Regreso al pasado reciente: un par de años atrás desayunamos en el Palacio de Samaniego. El municipio le había dado a Fernando la operación de este hotel pequeñito (aunque con ínfulas, como lo demuestra su nombre), acondicionado en un edificio del siglo diecisiete.

Le conté de la vuelta que acababa de dar por Ribera del Duero y –vaya casualidad- acerca de la bodega Proventus, de José Ramón Ruiz, que un año después sería Tresmano. Fernando era su amigo, pero aún no su socio. Después de contarme el fastidio que era para él la operación del Palacio -buscaba deshacerse de ella- salimos a un recorrido por los viñedos.

De cada parcela conocía su ADN: quien o quienes habían sido sus dueños, cómo la cuidaron, la calidad del suelo, las virtudes (o no) de su orientación y si el sistema actual de conducción había logrado aprovecharlas. Cuando encontrábamos una cuadrilla trabajando en alguno de sus viñedos, platicaba con los trabajadores y le tomaba el pulso a los avances con evidente conocimiento de cada detalle.

Unos meses más tarde pasé nuevamente por Samaniego y tomamos un café en el Palacio, del que ya –finalmente- había logrado retirarse. Al día siguiente salí temprano para Logroño y de ahí a Madrid. Tuvo la deferencia de darme el encuentro para la despedida en un recodo de la carretera, saliendo apenas de Samaniego.

Estos días le pregunté como había terminado la historia del Palacio. “Esta en buenos manos”, me respondió. Había sido comprado por el Barón Benjamin Rothschild y su esposa Ariane de Rothschild, que además son socios de Vega Sicilia en la nueva bodega riojana Macan, situada también en Samaniego, o sea sus vecinos en el pueblo. Él fue de Rioja a Ribera del Duero y la bodega de Pablo Álvarez hizo el recorrido inverso.
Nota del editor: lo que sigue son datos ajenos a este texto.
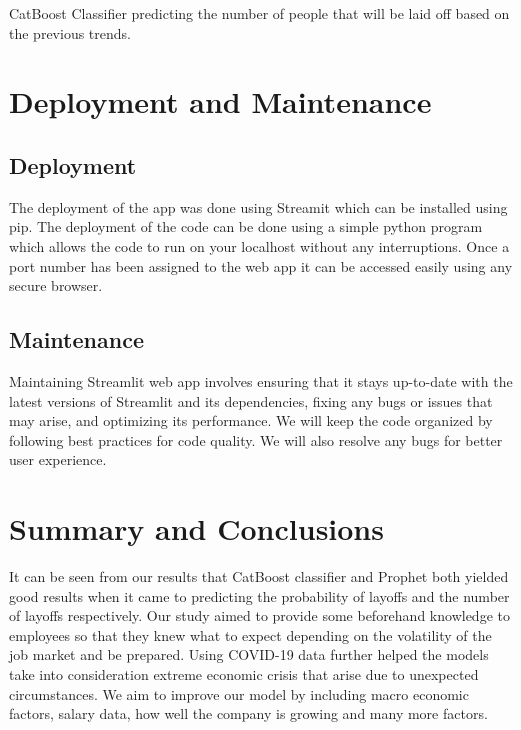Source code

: \documentclass[fleqn,10pt]{SelfArx} %
\begin{document}
CatBoost Classifier predicting the number of people that will be laid off based on the previous trends.

\bigskip
\bigskip

\section{Deployment and Maintenance}

\subsection{Deployment}

The deployment of the app was done using Streamit which can be installed using pip. The deployment of the code can be done using a simple python program which allows the code to run on your localhost without any interruptions. Once a port number has been assigned to the web app it can be accessed easily using any secure browser.

\subsection{Maintenance}

Maintaining Streamlit web app involves ensuring that it stays up-to-date with the latest versions of Streamlit and its dependencies, fixing any bugs or issues that may arise, and optimizing its performance. We will keep the code organized by following best practices for code quality. We will also resolve any bugs for better user experience.

\bigskip
\bigskip

\section{Summary and Conclusions}

It can be seen from our results that CatBoost classifier and Prophet both yielded good results when it came to predicting the probability of layoffs and the number of layoffs respectively. Our study aimed to provide some beforehand knowledge to employees so that they knew what to expect depending on the volatility of the job market and be prepared. Using COVID-19 data further helped the models take into consideration extreme economic crisis that arise due to unexpected circumstances. We aim to improve our model by including macro economic factors, salary data, how well the company is growing and many more factors.
\end{document}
La amistad iniciada hace 15 años sigue en pie y ha ido agregando historias como los nuevos círculos de materia engrosan el diámetro de los árboles. Fernando Remírez de Ganuza ya es un clásico de Rioja, no porque adhiera a una tendencia en particular sino porque su carisma y pragmatismo han terminado convirtiéndolo en una referencia para la D.O. En Ribera del Duero comienza a andar, con Tresmano, el mismo camino.